How much of an infant's metabolic work is devoted to movement? Thureen et al. (p. 223) measured physical activity with a special force plate and total energy expenditure by indirect calorimetry in healthy preterm infants 3-4 wk after birth. Physical activity accounted for ~3% of total daily energy expenditure, somewhat less than estimates for full-term infants. The energy cost of physical activity showed a wide dynamic range, varying 30-fold between quiet sleep and active crying.

	MENISCUS FORMATION OF INSTILLED SURFACTANT

On theoretical grounds, the formation of menisci in lung airways during surfactant-replacement therapy might contribute to a more homogeneous distribution of surfactant in the lung periphery. Espinosa and Kamm (p. 266) studied the effects of several physical variables on meniscus formation during a bolus injection of surfactant in an in vitro airway model. Meniscus formation occurred when the Stokes number (the ratio of viscous to gravitational effects) exceeded 0.004Re^1/3, where Re is the Reynolds number (the ratio of inertial to viscous effects). Meniscus formation was enhanced by rapid injection, a high bolus viscosity, and a small tracheal inclination with respect to gravity.

	EXERCISE HYPERVENTILATION AND THERMAL DRIVE

During mild-to-moderate steady-state exercise in humans, alveolar ventilation rises in proportion to CO₂ production, and arterial PCO₂ is regulated within a few millimeters of Hg of resting levels. On the other hand, hyperventilation with respiratory alkalosis is a common response to even mild exercise in quadrupeds, and the degree of hyperventilation increases with exercise intensity. Entin and colleagues (p. 318) studied exercising sheep to determine the role of a rising body temperature in explaining the hyperventilatory response to exercise. They found that the rise in rectal temperature correlated closely with hyperventilation. In fact, almost 80% of the variance in arterial PCO₂ with increasing exercise was accounted for by an increasing rectal temperature. Whether the rising temperature has a direct, i.e., hypothalamic, effect on ventilatory control or exerts its influence indirectly, by affecting other mechanisms of exercise hyperpnea, remains unknown.

	HOW IS EXTRACELLULAR K+ CLEARED FROM EXERCISING MUSCLE?
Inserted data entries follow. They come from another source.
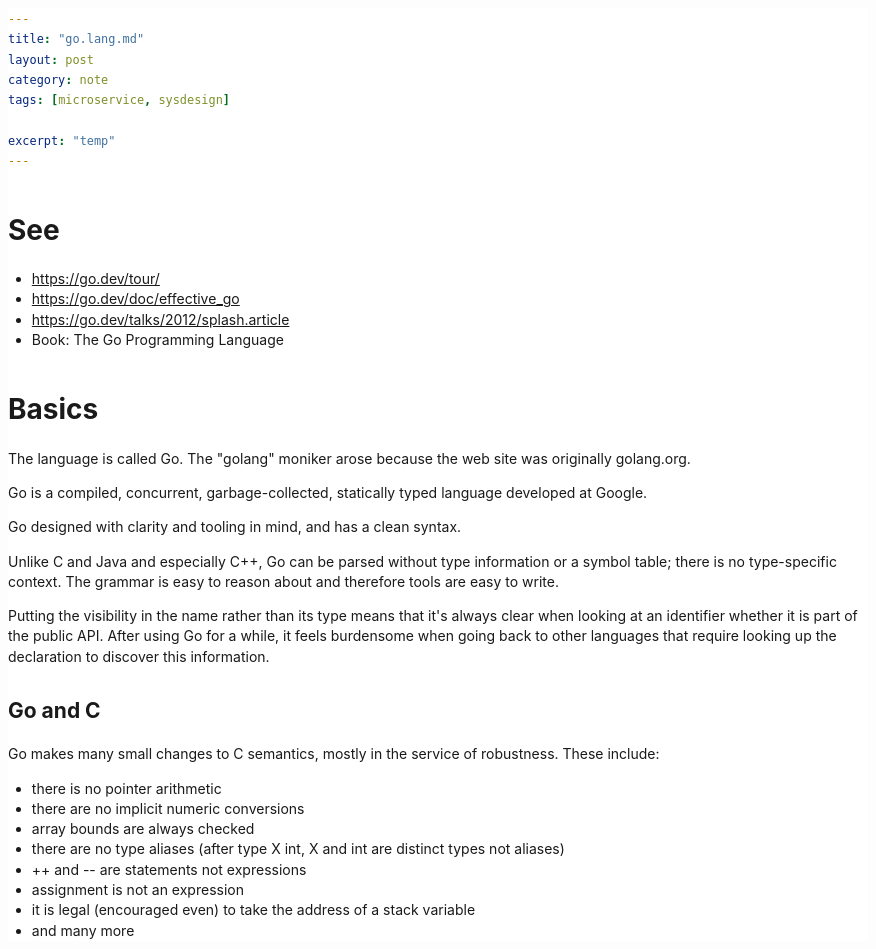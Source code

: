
 ```yaml
---
title: "go.lang.md"
layout: post
category: note
tags: [microservice, sysdesign]

excerpt: "temp"
---
```


# See

* https://go.dev/tour/
* https://go.dev/doc/effective_go
* https://go.dev/talks/2012/splash.article
* Book: The Go Programming Language

# Basics

The language is called Go. The "golang" moniker arose because the web site was
originally golang.org.

Go is a compiled, concurrent, garbage-collected, statically typed language
developed at Google.

Go designed with clarity and tooling in mind, and has a clean syntax.

Unlike C and Java and especially C++, Go can be parsed without type information
or a symbol table; there is no type-specific context. The grammar is easy to
reason about and therefore tools are easy to write.

Putting the visibility in the name rather than its type means that it's always
clear when looking at an identifier whether it is part of the public API. After
using Go for a while, it feels burdensome when going back to other languages
that require looking up the declaration to discover this information.

## Go and C

Go makes many small changes to C semantics, mostly in the service of robustness.
These include:

- there is no pointer arithmetic
- there are no implicit numeric conversions
- array bounds are always checked
- there are no type aliases (after type X int, X and int are distinct types not
  aliases)
- ++ and -- are statements not expressions
- assignment is not an expression
- it is legal (encouraged even) to take the address of a stack variable
- and many more
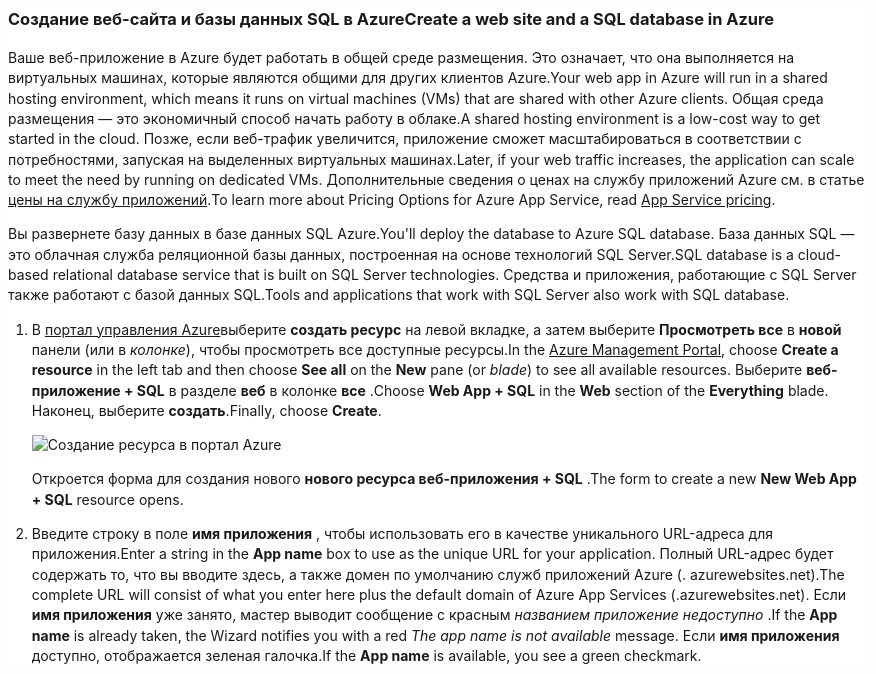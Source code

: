 ### <a name="create-a-web-site-and-a-sql-database-in-azure"></a><span data-ttu-id="1ed71-212">Создание веб-сайта и базы данных SQL в Azure</span><span class="sxs-lookup"><span data-stu-id="1ed71-212">Create a web site and a SQL database in Azure</span></span>

<span data-ttu-id="1ed71-213">Ваше веб-приложение в Azure будет работать в общей среде размещения. Это означает, что она выполняется на виртуальных машинах, которые являются общими для других клиентов Azure.</span><span class="sxs-lookup"><span data-stu-id="1ed71-213">Your web app in Azure will run in a shared hosting environment, which means it runs on virtual machines (VMs) that are shared with other Azure clients.</span></span> <span data-ttu-id="1ed71-214">Общая среда размещения — это экономичный способ начать работу в облаке.</span><span class="sxs-lookup"><span data-stu-id="1ed71-214">A shared hosting environment is a low-cost way to get started in the cloud.</span></span> <span data-ttu-id="1ed71-215">Позже, если веб-трафик увеличится, приложение сможет масштабироваться в соответствии с потребностями, запуская на выделенных виртуальных машинах.</span><span class="sxs-lookup"><span data-stu-id="1ed71-215">Later, if your web traffic increases, the application can scale to meet the need by running on dedicated VMs.</span></span> <span data-ttu-id="1ed71-216">Дополнительные сведения о ценах на службу приложений Azure см. в статье [цены на службу приложений](https://azure.microsoft.com/pricing/details/app-service/).</span><span class="sxs-lookup"><span data-stu-id="1ed71-216">To learn more about Pricing Options for Azure App Service, read [App Service pricing](https://azure.microsoft.com/pricing/details/app-service/).</span></span>

<span data-ttu-id="1ed71-217">Вы развернете базу данных в базе данных SQL Azure.</span><span class="sxs-lookup"><span data-stu-id="1ed71-217">You'll deploy the database to Azure SQL database.</span></span> <span data-ttu-id="1ed71-218">База данных SQL — это облачная служба реляционной базы данных, построенная на основе технологий SQL Server.</span><span class="sxs-lookup"><span data-stu-id="1ed71-218">SQL database is a cloud-based relational database service that is built on SQL Server technologies.</span></span> <span data-ttu-id="1ed71-219">Средства и приложения, работающие с SQL Server также работают с базой данных SQL.</span><span class="sxs-lookup"><span data-stu-id="1ed71-219">Tools and applications that work with SQL Server also work with SQL database.</span></span>

1. <span data-ttu-id="1ed71-220">В [портал управления Azure](https://portal.azure.com)выберите **создать ресурс** на левой вкладке, а затем выберите **Просмотреть все** в **новой** панели (или в *колонке*), чтобы просмотреть все доступные ресурсы.</span><span class="sxs-lookup"><span data-stu-id="1ed71-220">In the [Azure Management Portal](https://portal.azure.com), choose **Create a resource** in the left tab and then choose **See all** on the **New** pane (or *blade*) to see all available resources.</span></span> <span data-ttu-id="1ed71-221">Выберите **веб-приложение + SQL** в разделе **веб** в колонке **все** .</span><span class="sxs-lookup"><span data-stu-id="1ed71-221">Choose **Web App + SQL** in the **Web** section of the **Everything** blade.</span></span> <span data-ttu-id="1ed71-222">Наконец, выберите **создать**.</span><span class="sxs-lookup"><span data-stu-id="1ed71-222">Finally, choose **Create**.</span></span>

    ![Создание ресурса в портал Azure](migrations-and-deployment-with-the-entity-framework-in-an-asp-net-mvc-application/_static/create-azure-resource.png)

   <span data-ttu-id="1ed71-224">Откроется форма для создания нового **нового ресурса веб-приложения + SQL** .</span><span class="sxs-lookup"><span data-stu-id="1ed71-224">The form to create a new **New Web App + SQL** resource opens.</span></span>

2. <span data-ttu-id="1ed71-225">Введите строку в поле **имя приложения** , чтобы использовать его в качестве уникального URL-адреса для приложения.</span><span class="sxs-lookup"><span data-stu-id="1ed71-225">Enter a string in the **App name** box to use as the unique URL for your application.</span></span> <span data-ttu-id="1ed71-226">Полный URL-адрес будет содержать то, что вы вводите здесь, а также домен по умолчанию служб приложений Azure (. azurewebsites.net).</span><span class="sxs-lookup"><span data-stu-id="1ed71-226">The complete URL will consist of what you enter here plus the default domain of Azure App Services (.azurewebsites.net).</span></span> <span data-ttu-id="1ed71-227">Если **имя приложения** уже занято, мастер выводит сообщение с красным *названием приложение недоступно* .</span><span class="sxs-lookup"><span data-stu-id="1ed71-227">If the **App name** is already taken, the Wizard notifies you with a red *The app name is not available* message.</span></span> <span data-ttu-id="1ed71-228">Если **имя приложения** доступно, отображается зеленая галочка.</span><span class="sxs-lookup"><span data-stu-id="1ed71-228">If the **App name** is available, you see a green checkmark.</span></span>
Working skeletal muscle releases K⁺ as a result of the excitation-contraction process. This K⁺ must either be taken up by surrounding cells or cleared by the circulation to preserve contractile function. Increases in interstitial and plasma K⁺ concentration, as a result of heavy muscular exercise, have been reported to reach millimolar quantities. In an attempt to evaluate the role of erythrocytes in clearing K⁺ from working human muscle, Maassen et al. (p. 326) conducted two sets of experiments. First, they measured erythrocyte size and K⁺ content in the venous effluent of working forearms. Second, they measured, in vitro, ⁸⁶Rb⁺ uptake by fresh human erythrocytes under conditions simulating those in plasma of working muscle. The data do not support a significant role of erythrocytes in clearing K⁺ from working human skeletal muscle.

	A ROLE FOR NITRIC OXIDE IN THE HYPOXIC VENTILATORY RESPONSE?

The hypoxic ventilatory response (HVR) in humans is biphasic, consisting of an initial hyperpneic response followed by a gradual decline in ventilation. Direct central effects of hypoxia may account for the decline and may also modulate the initial response. The peak HVR has been shown to be augmented by a preceding hyperoxic exposure. Gozal et al. (p. 372) postulate that brain nitric oxide plays a role in the biphasic HVR and its potentiation by a preceding hyperoxic exposure. They have examined the possible role of nitric oxide synthase (NOS) in this hyperoxia-induced potentiation of HVR in conscious adult rats. Pretreatment with a selective NOS inhibitor blocked HVR potentiation in O₂-exposed animals, indicating that NOS activation may be involved in the mechanism of HVR potentiation by prior hyperoxia.